TASK BRIEF: Go from the first line below to the one with "Ripeto il procedimento" and print each line exactly.

DATASET EXTRACT:
--------------------------------------------------
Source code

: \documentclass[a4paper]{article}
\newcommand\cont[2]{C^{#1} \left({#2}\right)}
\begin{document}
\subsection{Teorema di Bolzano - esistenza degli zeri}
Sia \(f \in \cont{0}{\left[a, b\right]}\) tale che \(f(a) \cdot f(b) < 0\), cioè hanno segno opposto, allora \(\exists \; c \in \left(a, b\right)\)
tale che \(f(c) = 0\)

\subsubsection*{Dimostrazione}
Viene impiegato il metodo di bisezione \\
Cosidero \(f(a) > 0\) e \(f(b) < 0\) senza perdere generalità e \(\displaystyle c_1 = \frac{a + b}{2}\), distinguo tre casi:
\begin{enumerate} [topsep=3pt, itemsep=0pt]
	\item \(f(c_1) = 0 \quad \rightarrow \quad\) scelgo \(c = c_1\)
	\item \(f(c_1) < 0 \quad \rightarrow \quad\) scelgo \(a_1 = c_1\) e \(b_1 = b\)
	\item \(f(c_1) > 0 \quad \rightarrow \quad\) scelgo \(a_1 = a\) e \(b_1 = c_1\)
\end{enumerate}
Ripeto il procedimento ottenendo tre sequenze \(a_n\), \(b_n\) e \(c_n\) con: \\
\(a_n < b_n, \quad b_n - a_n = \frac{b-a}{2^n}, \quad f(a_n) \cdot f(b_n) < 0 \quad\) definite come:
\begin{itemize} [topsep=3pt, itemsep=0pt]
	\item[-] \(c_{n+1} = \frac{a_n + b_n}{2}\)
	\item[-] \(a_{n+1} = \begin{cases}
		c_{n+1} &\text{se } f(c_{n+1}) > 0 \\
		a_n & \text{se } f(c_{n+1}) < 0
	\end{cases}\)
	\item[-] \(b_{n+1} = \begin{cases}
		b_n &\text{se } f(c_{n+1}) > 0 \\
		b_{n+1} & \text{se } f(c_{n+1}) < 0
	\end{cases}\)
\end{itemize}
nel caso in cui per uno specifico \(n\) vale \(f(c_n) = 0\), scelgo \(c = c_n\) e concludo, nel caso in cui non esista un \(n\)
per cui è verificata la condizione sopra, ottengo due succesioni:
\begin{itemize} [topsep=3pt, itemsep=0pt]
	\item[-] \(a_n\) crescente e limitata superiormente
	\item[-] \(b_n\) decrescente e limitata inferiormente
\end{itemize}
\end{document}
--------------------------------------------------
EXPECTED ANSWER:
Source code

: \documentclass[a4paper]{article}
\newcommand\cont[2]{C^{#1} \left({#2}\right)}
\begin{document}
\subsection{Teorema di Bolzano - esistenza degli zeri}
Sia \(f \in \cont{0}{\left[a, b\right]}\) tale che \(f(a) \cdot f(b) < 0\), cioè hanno segno opposto, allora \(\exists \; c \in \left(a, b\right)\)
tale che \(f(c) = 0\)

\subsubsection*{Dimostrazione}
Viene impiegato il metodo di bisezione \\
Cosidero \(f(a) > 0\) e \(f(b) < 0\) senza perdere generalità e \(\displaystyle c_1 = \frac{a + b}{2}\), distinguo tre casi:
\begin{enumerate} [topsep=3pt, itemsep=0pt]
	\item \(f(c_1) = 0 \quad \rightarrow \quad\) scelgo \(c = c_1\)
	\item \(f(c_1) < 0 \quad \rightarrow \quad\) scelgo \(a_1 = c_1\) e \(b_1 = b\)
	\item \(f(c_1) > 0 \quad \rightarrow \quad\) scelgo \(a_1 = a\) e \(b_1 = c_1\)
\end{enumerate}
Ripeto il procedimento ottenendo tre sequenze \(a_n\), \(b_n\) e \(c_n\) con: \\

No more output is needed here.